Described by James White in The National Cyclopaedia of American Biography, as “witty, kindly mannered and an inimitable raconteur,” Gage hired the first women doctors for the “State Hospitals for the Insane” and was the first governor to mediate a strike – Teamsters on San Francisco’s waterfront. According to an account in the Los Angeles Times, he disguised himself as a stevedore to personally assess the mood of strikers.
“My career in office has not been one of pleasurable ease nor have I ever sought, at the expense of public duty, my own aggrandizement,” Gage said in his second biennial message to the Legislatureon January 5, 1903, shortly before leaving office.
“Mistakes may have been made sometimes, perhaps through want of that diplomatic tact which graces many in public life — and which too often deceives — but for such, and all mistakes, wherever made, I shall be answerable to the judgment of my fellow-citizens in the quiet and just criticism of private life.”
Like most state politicians of the time, Gage was in the control of Southern Pacific Railroad, the most powerful corporation in the state and owner of 85 percent of California’s rail right-of-way.
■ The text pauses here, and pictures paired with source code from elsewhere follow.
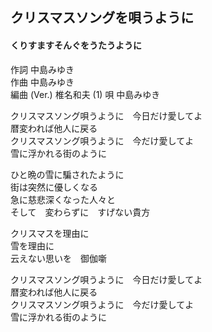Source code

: ## クリスマスソングを唄うように
#### くりすますそんぐをうたうように

作詞        中島みゆき  
作曲        中島みゆき  
編曲 (Ver.) 椎名和夫 (1)
唄          中島みゆき  


クリスマスソング唄うように　今日だけ愛してよ   
暦変われば他人に戻る   
クリスマスソング唄うように　今だけ愛してよ   
雪に浮かれる街のように   
   
ひと晩の雪に騙されたように   
街は突然に優しくなる   
急に慈悲深くなった人々と   
そして　変わらずに　すげない貴方   
   
クリスマスを理由に   
雪を理由に   
云えない思いを　御伽噺   
   
クリスマスソング唄うように　今日だけ愛してよ   
暦変われば他人に戻る   
クリスマスソング唄うように　今だけ愛してよ   
雪に浮かれる街のように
The company’s “Political Bureau” picked candidates of both parties and quashed all legislation threatening to weaken its monopoly. The Railroad Commission, which allegedly regulated the industry, was known derisively as the “Southern Pacific Literary Club.”
Gage didn’t take kindly to be accused of being in Southern Pacific’s thrall.
An anonymous cartoon of him being led on a leash by Collis P. Huntington led Gage as governor to sponsor and sign legislation requiring newspaper articles and cartoons challenging the integrity or reputation of an individual to be signed.
His second biennial address to lawmakers includes a lengthy section encouraghing libel to be made a felony.
Gage — his oddly spelled middle name Tifft being that of his uncle — was a sheep dealer for the first three years he lived in California.
Using the law degree he earned in Michigan, he opened a Los Angeles law office in 1877.
Southern Pacific became a client, which meant the state’s four richest and most powerful men were Gage’s allies – as long as he was theirs.
Southern Pacific backed Gage for more than 25 years.
In 1880, Gage married Francisa – Fannie – Rains, the great granddaughter of Californio Antonio Maria Lugo, an alcalde of Los Angeles.
They took up residence in the family adobe in what’s now Bell Gardens. Gage lived there until shortly before his death in 1924.
Gage’s measured rise in Republican party ranks began with his election as Los Angeles City Attorney in 1881.
With a cadre of other investors, Gage purchased several mines in the Santa Clarita Valley the following year, among them the Red Rover Mine near Acton, which became Southern California’s most successful gold mine, clearing $1.5 million before it closed.
As governor, Gage proposed moving the Capitol from Sacramento to Acton, according to the City of Acton’s website. It’s unclear how serious was he proposal. The Legislature didn’t acquiesce.
In 1888, Gage seconded the nomination of Levi P. Morton for vice-president at the GOP National Convention in Chicago.
Gage’s profile was heightened three years later when he was chosen to assist US Solicitor General William Howard Taft, later president and Supreme Court justice, in prosecuting the crew of a Chilean steamer, the Itata. The federal government claimed the vessel was transporting arms illegally purchased for rebels fighting the country’s president, Jose Manuel Balmaceda.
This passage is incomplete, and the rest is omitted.